O rio é habitado, normalmente, por muitos tipos de bactérias, assim como por várias espécies de algas e de peixes. Essas bactérias são importantíssimas porque, alimentando-se de matérias orgânicas, são elas que consomem toda a carga poluidora que lhe é lançada, sendo assim as principais responsáveis pela auto-depuração, ou seja, limpeza do rio.

Porém, quando o rio recebe esgotos, ele passa a conter outros tipos de bactérias que não são da água e que podem ou não causar doenças às pessoas que beberem dessa água. Um grupo importante, dentre elas, é o grupo das bactérias coliformes.

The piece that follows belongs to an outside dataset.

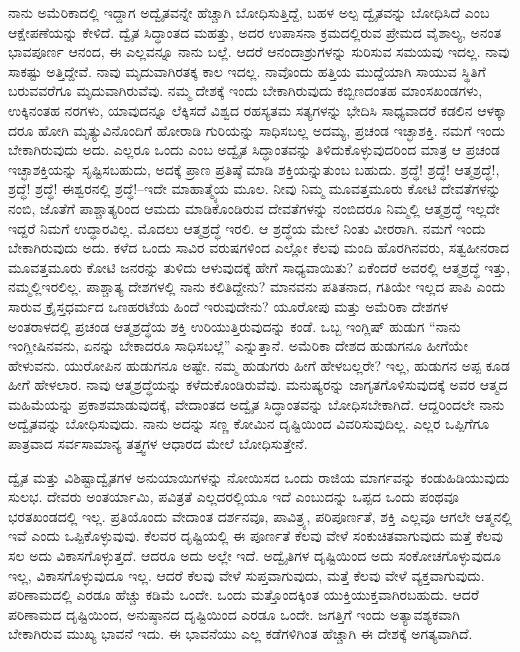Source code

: ನಾನು ಅಮೆರಿಕಾದಲ್ಲಿ ಇದ್ದಾಗ ಅದ್ವೈತವನ್ನೇ ಹೆಚ್ಚಾಗಿ ಬೋಧಿಸುತ್ತಿದ್ದೆ, ಬಹಳ ಅಲ್ಪ ದ್ವೈತವನ್ನು ಬೋಧಿಸಿದೆ ಎಂಬ ಆಕ್ಷೇಪಣೆಯನ್ನು ಕೇಳಿದೆ. ದ್ವೈತ ಸಿದ್ಧಾಂತದ ಮಹತ್ತು, ಅದರ ಉಪಾಸನಾ ಕ್ರಮದಲ್ಲಿರುವ ಪ್ರೇಮದ ವೈಶಾಲ್ಯ, ಅನಂತ ಭಾವಪೂರ್ಣ ಆನಂದ, ಈ ಎಲ್ಲವನ್ನೂ ನಾನು ಬಲ್ಲೆ. ಆದರೆ ಆನಂದಾಶ್ರುಗಳನ್ನು ಸುರಿಸುವ ಸಮಯವು ಇದಲ್ಲ. ನಾವು ಸಾಕಷ್ಟು ಅತ್ತಿದ್ದೇವೆ. ನಾವು ಮೃದುವಾಗಿರತಕ್ಕ ಕಾಲ ಇದಲ್ಲ. ನಾವೊಂದು ಹತ್ತಿಯ ಮುದ್ದೆಯಾಗಿ ಸಾಯುವ ಸ್ಥಿತಿಗೆ ಬರುವವರೆಗೂ ಮೃದುವಾಗಿರುವೆವು. ನಮ್ಮ ದೇಶಕ್ಕೆ ಇಂದು ಬೇಕಾಗಿರುವುದು ಕಬ್ಬಿಣದಂತಹ ಮಾಂಸಖಂಡಗಳು, ಉಕ್ಕಿನಂತಹ ನರಗಳು, ಯಾವುದನ್ನೂ ಲೆಕ್ಕಿಸದೆ ವಿಶ್ವದ ರಹಸ್ಯತಮ ಸತ್ಯಗಳನ್ನು ಭೇದಿಸಿ ಸಾಧ್ಯವಾದರೆ ಕಡಲಿನ ಆಳಕ್ಕಾ ದರೂ ಹೋಗಿ ಮೃತ್ಯುವಿನೊಂದಿಗೆ ಹೋರಾಡಿ ಗುರಿಯನ್ನು ಸಾಧಿಸಬಲ್ಲ ಅದಮ್ಯ, ಪ್ರಚಂಡ ಇಚ್ಛಾಶಕ್ತಿ. ನಮಗೆ ಇಂದು ಬೇಕಾಗಿರುವುದು ಅದು. ಎಲ್ಲರೂ ಒಂದು ಎಂಬ ಅದ್ವೈತ ಸಿದ್ಧಾಂತವನ್ನು ತಿಳಿದುಕೊಳ್ಳುವುದರಿಂದ ಮಾತ್ರ ಆ ಪ್ರಚಂಡ ಇಚ್ಛಾಶಕ್ತಿಯನ್ನು ಸೃಷ್ಟಿಸಬಹುದು, ಅದಕ್ಕೆ ಪ್ರಾಣ ಪ್ರತಿಷ್ಠೆ ಮಾಡಿ ಶಕ್ತಿಯನ್ನುತುಂಬ ಬಹುದು. ಶ್ರದ್ಧೆ! ಶ್ರದ್ಧೆ! ಆತ್ಮಶ್ರದ್ಧೆ!, ಶ್ರದ್ಧೆ! ಶ್ರದ್ಧೆ! ಈಶ್ವರನಲ್ಲಿ ಶ್ರದ್ಧೆ!–ಇದೇ ಮಾಹಾತ್ಮ್ಯೆಯ ಮೂಲ. ನೀವು ನಿಮ್ಮ ಮೂವತ್ತಮೂರು ಕೋಟಿ ದೇವತೆಗಳನ್ನು ನಂಬಿ, ಜೊತೆಗೆ ಪಾಶ್ಚಾತ್ಯರಿಂದ ಆಮದು ಮಾಡಿಕೊಂಡಿರುವ ದೇವತೆಗಳನ್ನು ನಂಬಿದರೂ ನಿಮ್ಮಲ್ಲಿ ಆತ್ಮಶ್ರದ್ಧೆ ಇಲ್ಲದೇ ಇದ್ದರೆ ನಿಮಗೆ ಉದ್ಧಾರವಿಲ್ಲ. ಮೊದಲು ಆತ್ಮಶ್ರದ್ಧೆ ಇರಲಿ. ಆ ಶ್ರದ್ಧೆಯ ಮೇಲೆ ನಿಂತು ವೀರರಾಗಿ. ನಮಗೆ ಇಂದು ಬೇಕಾಗಿರುವುದು ಅದು. ಕಳೆದ ಒಂದು ಸಾವಿರ ವರುಷಗಳಿಂದ ಎಲ್ಲೋ ಕೆಲವು ಮಂದಿ ಹೊರಗಿನವರು, ಸತ್ವಹೀನರಾದ ಮೂವತ್ತಮೂರು ಕೋಟಿ ಜನರನ್ನು ತುಳಿದು ಆಳುವುದಕ್ಕೆ ಹೇಗೆ ಸಾಧ್ಯವಾಯಿತು? ಏಕೆಂದರೆ ಅವರಲ್ಲಿ ಆತ್ಮಶ್ರದ್ಧೆ ಇತ್ತು, ನಮ್ಮಲ್ಲಿ\break ಇರಲಿಲ್ಲ. ಪಾಶ್ಚಾತ್ಯ ದೇಶಗಳಲ್ಲಿ ನಾನು ಕಲಿತಿದ್ದೇನು? ಮಾನವನು ಪತಿತನಾದ, ಗತಿಯೇ ಇಲ್ಲದ ಪಾಪಿ ಎಂದು ಸಾರುವ ಕ್ರೈಸ್ತಧರ್ಮದ ಒಣಹರಟೆಯ ಹಿಂದೆ ಇರುವುದೇನು? ಯೂರೋಪು ಮತ್ತು ಅಮೆರಿಕಾ ದೇಶಗಳ ಅಂತರಾಳದಲ್ಲಿ ಪ್ರಚಂಡ ಆತ್ಮಶ್ರದ್ಧೆಯ ಶಕ್ತಿ ಉರಿಯುತ್ತಿರುವುದನ್ನು ಕಂಡೆ. ಒಬ್ಬ ಇಂಗ್ಲಿಷ್​ ಹುಡುಗ “ನಾನು ಇಂಗ್ಲೀಷಿನವನು, ಏನನ್ನು ಬೇಕಾದರೂ ಸಾಧಿಸಬಲ್ಲೆ” ಎನ್ನುತ್ತಾನೆ. ಅಮೆರಿಕಾ ದೇಶದ ಹುಡುಗನೂ ಹೀಗೆಯೇ ಹೇಳುವನು. ಯುರೋಪಿನ ಹುಡುಗನೂ ಅಷ್ಟೇ. ನಮ್ಮ ಹುಡುಗರು ಹೀಗೆ ಹೇಳಬಲ್ಲರೇ? ಇಲ್ಲ, ಹುಡುಗನ ಅಪ್ಪ ಕೂಡ ಹೀಗೆ ಹೇಳಲಾರ. ನಾವು ಆತ್ಮಶ್ರದ್ಧೆಯನ್ನು ಕಳೆದುಕೊಂಡಿರುವೆವು. ಮನುಷ್ಯರನ್ನು ಜಾಗೃತಗೊಳಿಸುವುದಕ್ಕೆ ಅವರ ಆತ್ಮದ ಮಹಿಮೆಯನ್ನು ಪ್ರಕಾಶಮಾಡುವುದಕ್ಕೆ, ವೇದಾಂತದ ಅದ್ವೈತ ಸಿದ್ಧಾಂತವನ್ನು ಬೋಧಿಸಬೇಕಾಗಿದೆ. ಆದ್ದರಿಂದಲೇ ನಾನು ಅದ್ವೈತವನ್ನು ಬೋಧಿಸುವುದು. ನಾನು ಅದನ್ನು ಸಣ್ಣ ಕೋಮಿನ ದೃಷ್ಟಿಯಿಂದ ವಿವರಿಸುವುದಿಲ್ಲ. ಎಲ್ಲರ ಒಪ್ಪಿಗೆಗೂ ಪಾತ್ರವಾದ ಸರ್ವಸಾಮಾನ್ಯ ತತ್ತ್ವಗಳ ಆಧಾರದ ಮೇಲೆ ಬೋಧಿಸುತ್ತೇನೆ.

ದ್ವೈತ ಮತ್ತು ವಿಶಿಷ್ಟಾದ್ವೈತಗಳ ಅನುಯಾಯಿಗಳನ್ನು ನೋಯಿಸದ ಒಂದು ರಾಜಿಯ ಮಾರ್ಗವನ್ನು ಕಂಡುಹಿಡಿಯುವುದು ಸುಲಭ. ದೇವರು ಅಂತರ್ಯಾಮಿ, ಪವಿತ್ರತೆ ಎಲ್ಲದರಲ್ಲಿಯೂ ಇದೆ ಎಂಬುದನ್ನು ಒಪ್ಪದ ಒಂದು ಪಂಥವೂ ಭರತಖಂಡದಲ್ಲಿ ಇಲ್ಲ. ಪ್ರತಿಯೊಂದು ವೇದಾಂತ ದರ್ಶನವೂ, ಪಾವಿತ್ರ್ಯ, ಪರಿಪೂರ್ಣತೆ, ಶಕ್ತಿ ಎಲ್ಲವೂ ಆಗಲೇ ಆತ್ಮನಲ್ಲಿ ಇವೆ ಎಂದು ಒಪ್ಪಿಕೊಳ್ಳುವುವು. ಕೆಲವರ ದೃಷ್ಟಿಯಲ್ಲಿ ಈ ಪೂರ್ಣತೆ ಕೆಲವು ವೇಳೆ ಸಂಕುಚಿತವಾಗುವುದು ಮತ್ತೆ ಕೆಲವು ಸಲ ಅದು ವಿಕಾಸಗೊಳ್ಳುತ್ತದೆ. ಆದರೂ ಅದು ಅಲ್ಲೇ ಇದೆ. ಅದ್ವೈತಿಗಳ ದೃಷ್ಟಿಯಿಂದ ಅದು ಸಂಕೋಚಗೊಳ್ಳುವುದೂ ಇಲ್ಲ, ವಿಕಾಸಗೊಳ್ಳುವುದೂ ಇಲ್ಲ. ಆದರೆ ಕೆಲವು ವೇಳೆ ಸುಪ್ತವಾಗುವುದು, ಮತ್ತೆ ಕೆಲವು ವೇಳೆ ವ್ಯಕ್ತವಾಗುವುದು. ಪರಿಣಾಮದಲ್ಲಿ ಎರಡೂ ಹೆಚ್ಚು ಕಡಿಮೆ ಒಂದೇ. ಒಂದು ಮತ್ತೊಂದಕ್ಕಿಂತ ಯುಕ್ತಿಯುಕ್ತವಾಗಿರಬಹುದು. ಆದರೆ ಪರಿಣಾಮದ ದೃಷ್ಟಿಯಿಂದ, ಅನುಷ್ಠಾನದ ದೃಷ್ಟಿಯಿಂದ ಎರಡೂ ಒಂದೇ. ಜಗತ್ತಿಗೆ ಇಂದು ಅತ್ಯಾವಶ್ಯಕವಾಗಿ ಬೇಕಾಗಿರುವ ಮುಖ್ಯ ಭಾವನೆ ಇದು. ಈ ಭಾವನೆಯು ಎಲ್ಲ ಕಡೆಗಳಿಗಿಂತ ಹೆಚ್ಚಾಗಿ ಈ ದೇಶಕ್ಕೆ ಅಗತ್ಯವಾಗಿದೆ.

Bactérias coliformes não causam doenças. Elas, ao contrário, vivem no interior do intestino de todos nós, auxiliando a nossa digestão. É claro que nossas fezes contém um número astronômico dessas bactérias: cerca de 200 bilhões de coliformes são eliminados por cada um de nós, todos os dias. Isso tem uma grande importância para a avaliação da qualidade da água dos rios: suas águas recebem esgotos, fatalmente receberão coliformes.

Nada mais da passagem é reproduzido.